Même s’il est possible d’imaginer de réaliser une machine parfaitement sécurisée (ce dont beaucoup doutent), laquelle serait vérifiée par des spécialistes sur puissants et incorruptibles, la quantité de travail nécessaire est impressionnante, le tout pour résoudre un problème … qui n’existe pas avec le vote actuel !
Pratique : Une machine électronique ne coûte que 250.000 fois plus qu’une feuille de papier. À raison d’une moyenne de 200 votants par machine par élection et d’une élection par an, l’achat sera rentabilisé en 1250 ans. Mais il faut être visionnaire après tout.
Bien entendu ce prix ne couvre pas le prix de l’entretien et du stockage. Car les machines à voter prennent de la place. Et elles doivent absolument être gardées de manière très sécurisée. En effet, il suffit qu’un mauvais plaisantin ait accès durant 2 minutes à ces machines pour être sûr de remporter la prochaine élection.
Si le dépouillement est facilité, l’acte de vote en lui-même lui ne l’est pas du tout. On constate beaucoup de problèmes de files, des irrégularités, des citoyens mécontents. Il faut dire qu’il est statistiquement impossible qu’un problème ne se pose pas : écran qui se fige, vote qui n’a pas l’air d’être enregistré ou bien qui l’est au contraire plusieurs fois. Généralement ces erreurs ne sont détectées que lorsque c’est vraiment trop flagrant. Lorsque les résultats officiels annoncent 4.000 voix pour Georges Bush dans un village qui ne comporte que 200 votants[2] par exemple…
Conclusion
En regard des progrès et des désavantages, le débat fait rage.
D’un coté, Le vote électronique est soutenu majoritairement par certains politiciens déjà en place et par le lobby des fabriquants/importateurs des machines électroniques qui se plaisent à dire qu’il a toujours eu des opposants au progrès, que si on les avait écoutés, on s’éclairerait encore à la bougie.

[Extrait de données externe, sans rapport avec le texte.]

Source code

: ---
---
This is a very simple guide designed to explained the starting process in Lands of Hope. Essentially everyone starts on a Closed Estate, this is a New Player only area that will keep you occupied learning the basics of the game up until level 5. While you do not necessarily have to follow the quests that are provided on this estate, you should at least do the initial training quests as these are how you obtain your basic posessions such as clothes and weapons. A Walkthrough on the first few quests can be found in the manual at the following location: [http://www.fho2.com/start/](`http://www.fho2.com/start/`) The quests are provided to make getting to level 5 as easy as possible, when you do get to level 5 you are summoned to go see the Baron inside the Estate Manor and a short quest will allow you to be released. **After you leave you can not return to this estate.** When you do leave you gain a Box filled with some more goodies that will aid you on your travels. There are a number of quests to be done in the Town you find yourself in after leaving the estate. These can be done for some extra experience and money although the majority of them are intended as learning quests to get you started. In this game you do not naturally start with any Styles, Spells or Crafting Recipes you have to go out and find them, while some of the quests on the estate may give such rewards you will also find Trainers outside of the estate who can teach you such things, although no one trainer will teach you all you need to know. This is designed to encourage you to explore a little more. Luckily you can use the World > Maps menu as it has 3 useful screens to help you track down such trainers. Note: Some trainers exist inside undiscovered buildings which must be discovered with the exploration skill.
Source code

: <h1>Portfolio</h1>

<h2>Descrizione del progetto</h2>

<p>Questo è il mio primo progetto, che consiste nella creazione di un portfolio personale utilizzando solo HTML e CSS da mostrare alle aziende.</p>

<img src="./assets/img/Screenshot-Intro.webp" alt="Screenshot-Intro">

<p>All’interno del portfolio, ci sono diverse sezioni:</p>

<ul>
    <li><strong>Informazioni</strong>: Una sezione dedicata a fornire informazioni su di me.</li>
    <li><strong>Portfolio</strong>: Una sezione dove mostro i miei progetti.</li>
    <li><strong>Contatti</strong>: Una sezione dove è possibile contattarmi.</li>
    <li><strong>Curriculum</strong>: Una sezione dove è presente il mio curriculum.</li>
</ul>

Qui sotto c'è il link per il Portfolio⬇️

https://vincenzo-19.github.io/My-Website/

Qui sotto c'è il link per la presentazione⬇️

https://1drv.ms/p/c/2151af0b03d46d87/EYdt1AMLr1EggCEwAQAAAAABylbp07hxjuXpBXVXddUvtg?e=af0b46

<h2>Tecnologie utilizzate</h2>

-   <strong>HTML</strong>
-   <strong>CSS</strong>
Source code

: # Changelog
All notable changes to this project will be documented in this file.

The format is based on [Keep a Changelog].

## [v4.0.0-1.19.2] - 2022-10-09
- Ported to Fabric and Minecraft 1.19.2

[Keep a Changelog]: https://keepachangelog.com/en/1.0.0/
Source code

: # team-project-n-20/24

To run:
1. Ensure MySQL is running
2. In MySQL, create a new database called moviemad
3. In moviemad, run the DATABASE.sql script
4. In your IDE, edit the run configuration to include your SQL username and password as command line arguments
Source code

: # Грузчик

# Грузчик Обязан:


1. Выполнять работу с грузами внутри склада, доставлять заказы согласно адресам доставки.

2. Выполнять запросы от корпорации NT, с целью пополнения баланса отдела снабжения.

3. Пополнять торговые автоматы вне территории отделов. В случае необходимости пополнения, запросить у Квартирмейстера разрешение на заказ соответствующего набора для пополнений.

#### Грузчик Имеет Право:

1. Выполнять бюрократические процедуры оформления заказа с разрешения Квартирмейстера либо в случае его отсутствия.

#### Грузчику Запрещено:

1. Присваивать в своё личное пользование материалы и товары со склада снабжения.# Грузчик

De l’autre, nous retrouvons l’écrasante majorité des ingénieurs, des informaticiens, des scientifiques et de tous les passionnés de technologie, très fortement opposés au vote électronique. Ce sont les mêmes qui militent pour l’accès à Internet, pour l’utilisation de l’informatique dans les administrations et donc pour l’éclairage à la bougie.
On me précise également dans l’oreillette que la fraude a toujours existé, même avec le vote papier[3].
Cependant, avec le vote papier, la fraude est relativement difficile à mettre en place et ne peut avoir qu’un impact local relativement minime. Le vote électronique facilite grandement la tâche : il suffit d’un seul complice dans l’entreprise qui développe les machines (ou tout simplement celui qui est chargé de les vérifier) pour changer le résultat d’une élection concernant un pays tout entier.
Et que se passerait-il si jamais le directeur de la société qui fournit les ordinateurs de vote est le grand ami d’un des candidats ? Bien sûr ce genre d’hypothèse n’est qu’une fiction, nous laisserons les plus paranoïaques s’inquiéter à notre place.
Le vote électronique, pour ou contre ? À vous d’y réfléchir, de peser les avantages et les inconvénients et, éventuellement, de faire savoir votre opinion à vos mandataires politiques[4].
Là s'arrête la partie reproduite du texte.